Sounds great. But is it too good to be true?
The announcement made lots of headlines, but there’s not a lot of detail in the plan. When you go looking for detail, you wind up with more questions than answers. According to the White House fact sheet, “roughly 10 percent” of money spent by federal agencies goes to small disadvantaged businesses (“SDBs”). For the record, small businesses owned by certain minorities—including black and Latino—are presumed to qualify as SDBs.
But the fact sheet does not announce what the new goal will be. Instead it instructs agencies to “assess every available tool to lower barriers to entry and increase opportunities for small businesses and traditionally-undeserved entrepreneurs to compete for federal contracts.” What does that mean? Your guess is as good as mine.
You might think, “I can do math. A 50-percent increase from 10 percent gets me to 15 percent. The new federal SDB contracting goal will be 15 percent.”
Not so fast. The “roughly” 10 percent referenced in the fact sheet was the spend, not the goal. And in fact, that 10 percent spend beat the goal by a lot. The federal SDB contracting goal in fiscal year 2019—the last year with figures available—was 5 percent.

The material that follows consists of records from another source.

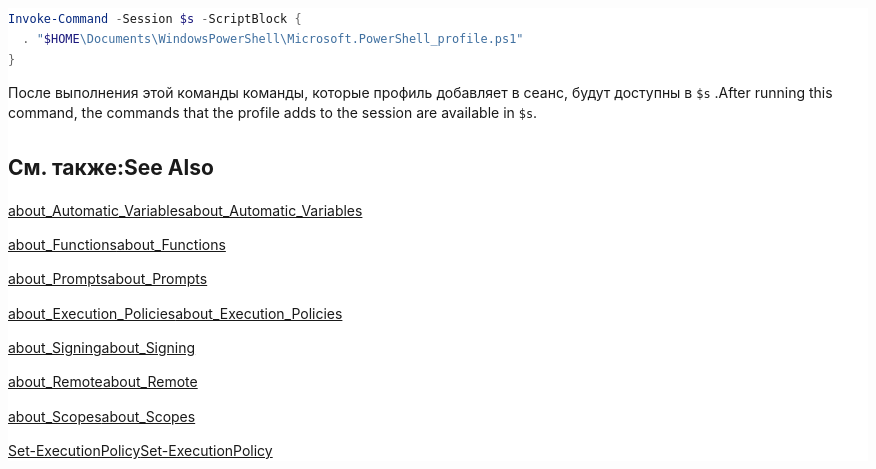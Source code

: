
 ```powershell
Invoke-Command -Session $s -ScriptBlock {
  . "$HOME\Documents\WindowsPowerShell\Microsoft.PowerShell_profile.ps1"
}
```

<span data-ttu-id="7c3e1-227">После выполнения этой команды команды, которые профиль добавляет в сеанс, будут доступны в `$s` .</span><span class="sxs-lookup"><span data-stu-id="7c3e1-227">After running this command, the commands that the profile adds to the session are available in `$s`.</span></span>

## <a name="see-also"></a><span data-ttu-id="7c3e1-228">См. также:</span><span class="sxs-lookup"><span data-stu-id="7c3e1-228">See Also</span></span>

[<span data-ttu-id="7c3e1-229">about_Automatic_Variables</span><span class="sxs-lookup"><span data-stu-id="7c3e1-229">about_Automatic_Variables</span></span>](about_Automatic_Variables.md)

[<span data-ttu-id="7c3e1-230">about_Functions</span><span class="sxs-lookup"><span data-stu-id="7c3e1-230">about_Functions</span></span>](about_Functions.md)

[<span data-ttu-id="7c3e1-231">about_Prompts</span><span class="sxs-lookup"><span data-stu-id="7c3e1-231">about_Prompts</span></span>](about_Prompts.md)

[<span data-ttu-id="7c3e1-232">about_Execution_Policies</span><span class="sxs-lookup"><span data-stu-id="7c3e1-232">about_Execution_Policies</span></span>](about_Execution_Policies.md)

[<span data-ttu-id="7c3e1-233">about_Signing</span><span class="sxs-lookup"><span data-stu-id="7c3e1-233">about_Signing</span></span>](about_Signing.md)

[<span data-ttu-id="7c3e1-234">about_Remote</span><span class="sxs-lookup"><span data-stu-id="7c3e1-234">about_Remote</span></span>](about_Remote.md)

[<span data-ttu-id="7c3e1-235">about_Scopes</span><span class="sxs-lookup"><span data-stu-id="7c3e1-235">about_Scopes</span></span>](about_Scopes.md)

[<span data-ttu-id="7c3e1-236">Set-ExecutionPolicy</span><span class="sxs-lookup"><span data-stu-id="7c3e1-236">Set-ExecutionPolicy</span></span>](xref:Microsoft.PowerShell.Security.Set-ExecutionPolicy)
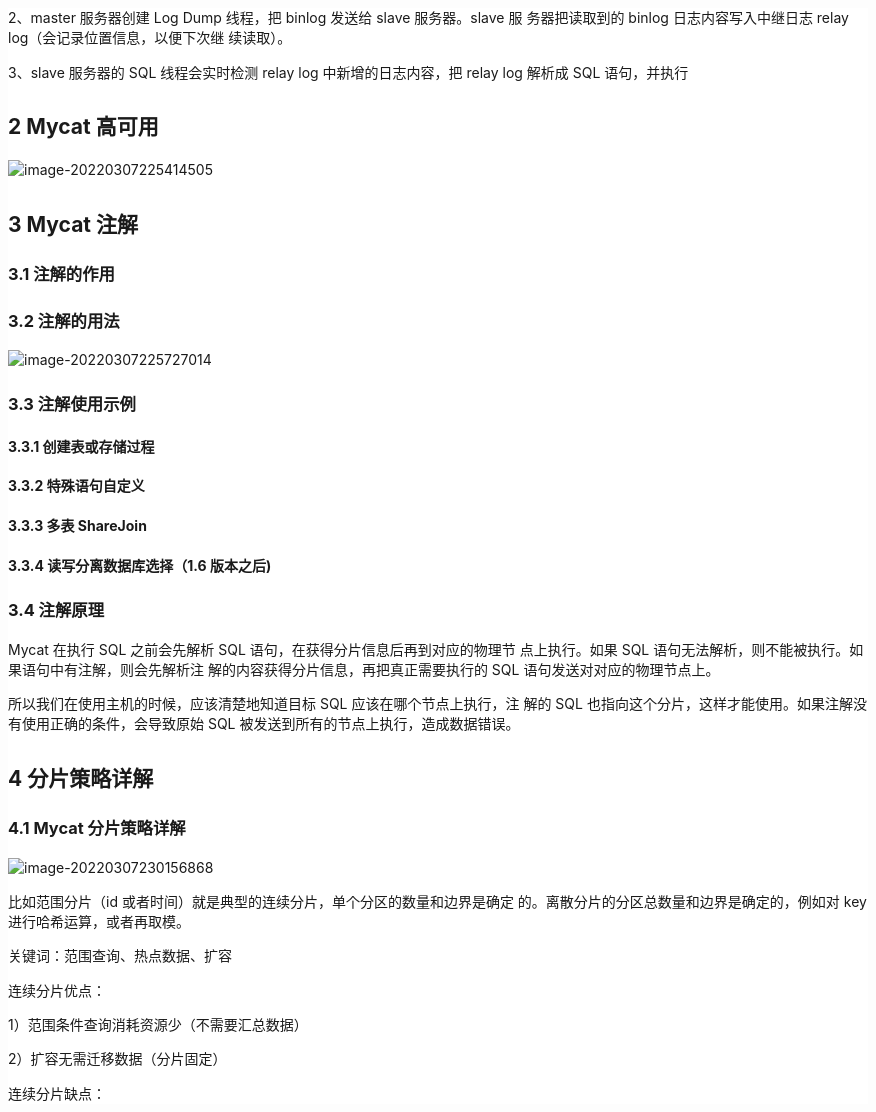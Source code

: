  2、master 服务器创建 Log Dump 线程，把 binlog 发送给 slave 服务器。slave 服 务器把读取到的 binlog 日志内容写入中继日志 relay log（会记录位置信息，以便下次继 续读取）。 

3、slave 服务器的 SQL 线程会实时检测 relay log 中新增的日志内容，把 relay log 解析成 SQL 语句，并执行

## 2 Mycat 高可用

![image-20220307225414505](https://new-blog-1251602255.cos.ap-shanghai.myqcloud.com/img/image-20220307225414505.png)

## 3 Mycat 注解

### 3.1 注解的作用

### 3.2 注解的用法

![image-20220307225727014](https://new-blog-1251602255.cos.ap-shanghai.myqcloud.com/img/image-20220307225727014.png)

### 3.3 注解使用示例

#### 3.3.1 创建表或存储过程

#### 3.3.2 特殊语句自定义

#### 3.3.3 多表 ShareJoin

#### 3.3.4 读写分离数据库选择（1.6 版本之后)

### 3.4 注解原理

Mycat 在执行 SQL 之前会先解析 SQL 语句，在获得分片信息后再到对应的物理节 点上执行。如果 SQL 语句无法解析，则不能被执行。如果语句中有注解，则会先解析注 解的内容获得分片信息，再把真正需要执行的 SQL 语句发送对对应的物理节点上。 

所以我们在使用主机的时候，应该清楚地知道目标 SQL 应该在哪个节点上执行，注 解的 SQL 也指向这个分片，这样才能使用。如果注解没有使用正确的条件，会导致原始 SQL 被发送到所有的节点上执行，造成数据错误。

## 4 分片策略详解

### 4.1 Mycat 分片策略详解

![image-20220307230156868](https://new-blog-1251602255.cos.ap-shanghai.myqcloud.com/img/image-20220307230156868.png)

比如范围分片（id 或者时间）就是典型的连续分片，单个分区的数量和边界是确定 的。离散分片的分区总数量和边界是确定的，例如对 key 进行哈希运算，或者再取模。 

关键词：范围查询、热点数据、扩容 

连续分片优点： 

1）范围条件查询消耗资源少（不需要汇总数据） 

2）扩容无需迁移数据（分片固定） 

连续分片缺点： 
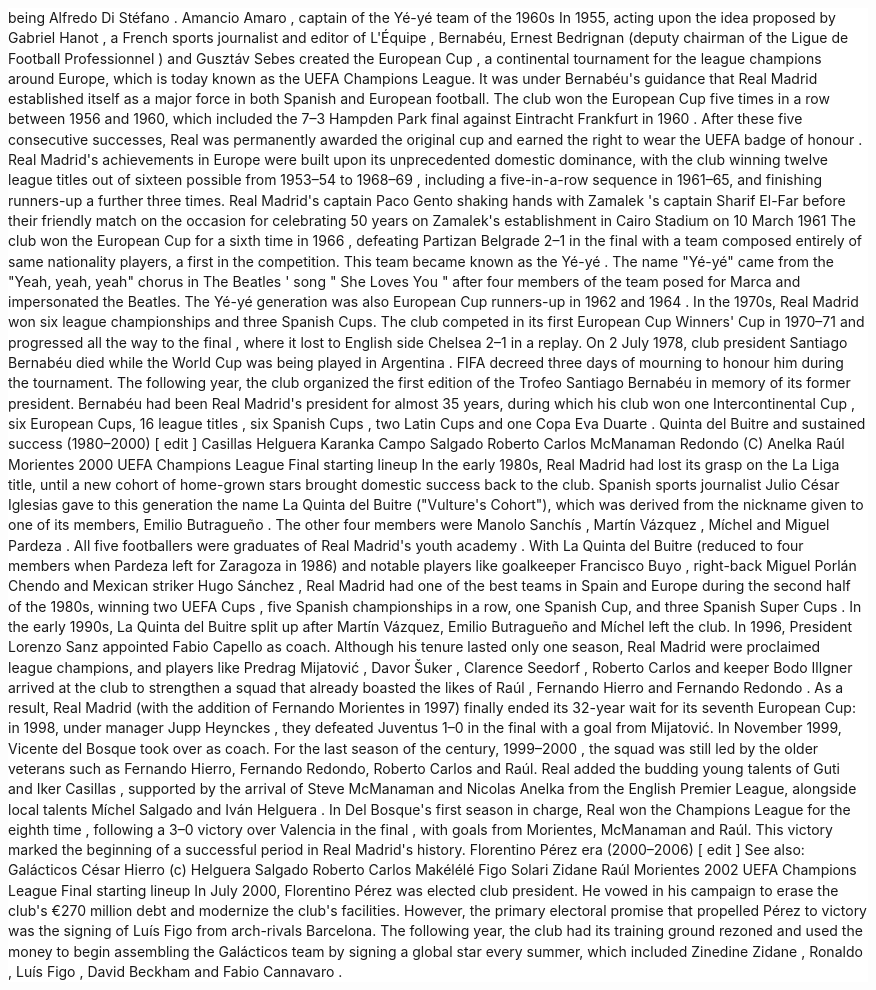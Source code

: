 being Alfredo Di Stéfano . Amancio Amaro , captain of the Yé-yé team of the 1960s In 1955, acting upon the idea proposed by Gabriel Hanot , a French sports journalist and editor of L'Équipe , Bernabéu, Ernest Bedrignan (deputy chairman of the Ligue de Football Professionnel ) and Gusztáv Sebes created the European Cup , a continental tournament for the league champions around Europe, which is today known as the UEFA Champions League. It was under Bernabéu's guidance that Real Madrid established itself as a major force in both Spanish and European football. The club won the European Cup five times in a row between 1956 and 1960, which included the 7–3 Hampden Park final against Eintracht Frankfurt in 1960 . After these five consecutive successes, Real was permanently awarded the original cup and earned the right to wear the UEFA badge of honour . Real Madrid's achievements in Europe were built upon its unprecedented domestic dominance, with the club winning twelve league titles out of sixteen possible from 1953–54 to 1968–69 , including a five-in-a-row sequence in 1961–65, and finishing runners-up a further three times. Real Madrid's captain Paco Gento shaking hands with Zamalek 's captain Sharif El-Far before their friendly match on the occasion for celebrating 50 years on Zamalek's establishment in Cairo Stadium on 10 March 1961 The club won the European Cup for a sixth time in 1966 , defeating Partizan Belgrade 2–1 in the final with a team composed entirely of same nationality players, a first in the competition. This team became known as the Yé-yé . The name "Yé-yé" came from the "Yeah, yeah, yeah" chorus in The Beatles ' song " She Loves You " after four members of the team posed for Marca and impersonated the Beatles. The Yé-yé generation was also European Cup runners-up in 1962 and 1964 . In the 1970s, Real Madrid won six league championships and three Spanish Cups. The club competed in its first European Cup Winners' Cup in 1970–71 and progressed all the way to the final , where it lost to English side Chelsea 2–1 in a replay. On 2 July 1978, club president Santiago Bernabéu died while the World Cup was being played in Argentina . FIFA decreed three days of mourning to honour him during the tournament. The following year, the club organized the first edition of the Trofeo Santiago Bernabéu in memory of its former president. Bernabéu had been Real Madrid's president for almost 35 years, during which his club won one Intercontinental Cup , six European Cups, 16 league titles , six Spanish Cups , two Latin Cups and one Copa Eva Duarte . Quinta del Buitre and sustained success (1980–2000) [ edit ] Casillas Helguera Karanka Campo Salgado Roberto Carlos McManaman Redondo (C) Anelka Raúl Morientes 2000 UEFA Champions League Final starting lineup In the early 1980s, Real Madrid had lost its grasp on the La Liga title, until a new cohort of home-grown stars brought domestic success back to the club. Spanish sports journalist Julio César Iglesias gave to this generation the name La Quinta del Buitre ("Vulture's Cohort"), which was derived from the nickname given to one of its members, Emilio Butragueño . The other four members were Manolo Sanchís , Martín Vázquez , Míchel and Miguel Pardeza . All five footballers were graduates of Real Madrid's youth academy . With La Quinta del Buitre (reduced to four members when Pardeza left for Zaragoza in 1986) and notable players like goalkeeper Francisco Buyo , right-back Miguel Porlán Chendo and Mexican striker Hugo Sánchez , Real Madrid had one of the best teams in Spain and Europe during the second half of the 1980s, winning two UEFA Cups , five Spanish championships in a row, one Spanish Cup, and three Spanish Super Cups . In the early 1990s, La Quinta del Buitre split up after Martín Vázquez, Emilio Butragueño and Míchel left the club. In 1996, President Lorenzo Sanz appointed Fabio Capello as coach. Although his tenure lasted only one season, Real Madrid were proclaimed league champions, and players like Predrag Mijatović , Davor Šuker , Clarence Seedorf , Roberto Carlos and keeper Bodo Illgner arrived at the club to strengthen a squad that already boasted the likes of Raúl , Fernando Hierro and Fernando Redondo . As a result, Real Madrid (with the addition of Fernando Morientes in 1997) finally ended its 32-year wait for its seventh European Cup: in 1998, under manager Jupp Heynckes , they defeated Juventus 1–0 in the final with a goal from Mijatović. In November 1999, Vicente del Bosque took over as coach. For the last season of the century, 1999–2000 , the squad was still led by the older veterans such as Fernando Hierro, Fernando Redondo, Roberto Carlos and Raúl. Real added the budding young talents of Guti and Iker Casillas , supported by the arrival of Steve McManaman and Nicolas Anelka from the English Premier League, alongside local talents Míchel Salgado and Iván Helguera . In Del Bosque's first season in charge, Real won the Champions League for the eighth time , following a 3–0 victory over Valencia in the final , with goals from Morientes, McManaman and Raúl. This victory marked the beginning of a successful period in Real Madrid's history. Florentino Pérez era (2000–2006) [ edit ] See also: Galácticos César Hierro (c) Helguera Salgado Roberto Carlos Makélélé Figo Solari Zidane Raúl Morientes 2002 UEFA Champions League Final starting lineup In July 2000, Florentino Pérez was elected club president. He vowed in his campaign to erase the club's €270 million debt and modernize the club's facilities. However, the primary electoral promise that propelled Pérez to victory was the signing of Luís Figo from arch-rivals Barcelona. The following year, the club had its training ground rezoned and used the money to begin assembling the Galácticos team by signing a global star every summer, which included Zinedine Zidane , Ronaldo , Luís Figo , David Beckham and Fabio Cannavaro .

A 50-percent increase—by 2026, by the way—would take the goal up to 7.5 percent. That’s significantly less than what agencies are already spending.

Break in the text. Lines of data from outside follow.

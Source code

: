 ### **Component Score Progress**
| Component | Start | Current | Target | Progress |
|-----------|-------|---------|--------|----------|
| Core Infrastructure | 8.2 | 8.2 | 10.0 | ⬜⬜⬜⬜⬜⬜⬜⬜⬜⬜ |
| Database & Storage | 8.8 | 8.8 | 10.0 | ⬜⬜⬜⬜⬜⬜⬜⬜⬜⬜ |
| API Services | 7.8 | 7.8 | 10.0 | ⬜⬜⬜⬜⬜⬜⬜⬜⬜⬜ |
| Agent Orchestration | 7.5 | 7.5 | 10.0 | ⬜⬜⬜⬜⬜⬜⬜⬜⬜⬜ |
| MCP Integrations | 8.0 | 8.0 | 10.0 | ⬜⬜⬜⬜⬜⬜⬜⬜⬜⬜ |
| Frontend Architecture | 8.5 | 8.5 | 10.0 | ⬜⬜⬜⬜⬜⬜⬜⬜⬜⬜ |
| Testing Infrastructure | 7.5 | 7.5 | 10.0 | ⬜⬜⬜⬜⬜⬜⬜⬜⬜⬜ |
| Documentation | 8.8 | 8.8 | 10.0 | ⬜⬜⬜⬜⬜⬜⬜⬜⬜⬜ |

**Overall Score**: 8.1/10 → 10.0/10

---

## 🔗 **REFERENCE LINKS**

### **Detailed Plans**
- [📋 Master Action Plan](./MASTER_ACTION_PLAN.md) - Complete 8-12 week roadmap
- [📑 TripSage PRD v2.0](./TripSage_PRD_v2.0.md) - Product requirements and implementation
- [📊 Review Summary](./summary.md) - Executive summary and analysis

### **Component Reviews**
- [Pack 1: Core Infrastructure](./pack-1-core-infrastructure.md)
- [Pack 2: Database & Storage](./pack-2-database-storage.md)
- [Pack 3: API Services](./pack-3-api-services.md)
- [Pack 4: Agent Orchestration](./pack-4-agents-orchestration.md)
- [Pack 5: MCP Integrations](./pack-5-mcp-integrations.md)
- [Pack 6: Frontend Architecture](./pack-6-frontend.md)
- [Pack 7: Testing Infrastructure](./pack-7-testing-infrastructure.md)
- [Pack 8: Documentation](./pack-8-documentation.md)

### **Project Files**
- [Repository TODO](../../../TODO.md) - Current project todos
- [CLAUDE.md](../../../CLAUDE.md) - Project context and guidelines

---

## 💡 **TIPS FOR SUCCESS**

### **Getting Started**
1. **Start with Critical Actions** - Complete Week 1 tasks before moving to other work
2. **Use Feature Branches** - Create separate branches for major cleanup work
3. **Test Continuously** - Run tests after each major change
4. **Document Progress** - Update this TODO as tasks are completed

To be fair, the announcement did not say it was going to increase the goal, it said it was going to increase the amount of contracts by 50 percent, and then meeting that threshold would be “the biggest increase in SDB contracting since data was first collected more than 30 years ago.” Still, I’m not connecting the dots.
What about the $100 billion number, you might ask? That’s hard to suss out too. The federal government spent $51.60 billion with SDBs in 2019. For argument’s sake, let’s assume the federal budget stays static and SDB spending does as well. That will mean by 2026, the U.S. will have spent $361.20 billion with SDBs (I figured this by taking $51.60 billion times seven, the number of years between 2019 and 2026). So, simply maintaining SDB spending would be significantly better than what the White House is proposing.

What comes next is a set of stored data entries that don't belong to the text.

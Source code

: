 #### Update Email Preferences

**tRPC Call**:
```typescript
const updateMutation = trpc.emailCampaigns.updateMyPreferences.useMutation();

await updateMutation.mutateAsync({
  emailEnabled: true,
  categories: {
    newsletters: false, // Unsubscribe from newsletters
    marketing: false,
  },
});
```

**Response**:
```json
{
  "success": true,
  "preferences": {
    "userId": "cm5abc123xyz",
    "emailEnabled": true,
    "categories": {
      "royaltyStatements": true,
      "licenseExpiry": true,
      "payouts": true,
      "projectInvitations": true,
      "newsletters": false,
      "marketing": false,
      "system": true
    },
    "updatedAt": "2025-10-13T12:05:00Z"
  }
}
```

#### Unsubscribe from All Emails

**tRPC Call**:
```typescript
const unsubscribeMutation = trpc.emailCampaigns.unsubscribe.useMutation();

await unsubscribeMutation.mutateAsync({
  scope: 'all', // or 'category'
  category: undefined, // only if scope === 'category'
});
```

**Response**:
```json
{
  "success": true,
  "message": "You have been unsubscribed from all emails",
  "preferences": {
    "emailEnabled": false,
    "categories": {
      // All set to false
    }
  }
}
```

OK, so then the plan must seek to increase spending beyond that to something like $461.20 billion. Right? That would be fantastic. But that doesn’t math either. A 50-percent increase would get the spend to $541.80 billion. That’s $180 billion more than the current trends. (Eyes widen emoji.)
Obviously, the federal budget is a complicated thing that I don’t know the first thing about. I’m just going through this exercise to point out that I have no idea what the plan is.
I know what you’re thinking. You’re wondering if I am suggesting that a politician made a promise that sounds significant but upon further review would at best keep the status quo just to get headlines on the 100th anniversary of a massacre.
Uh . . .
I’m really not. I’m just confused. I’m hopeful for SDBs, but until the plan is announced, skeptical.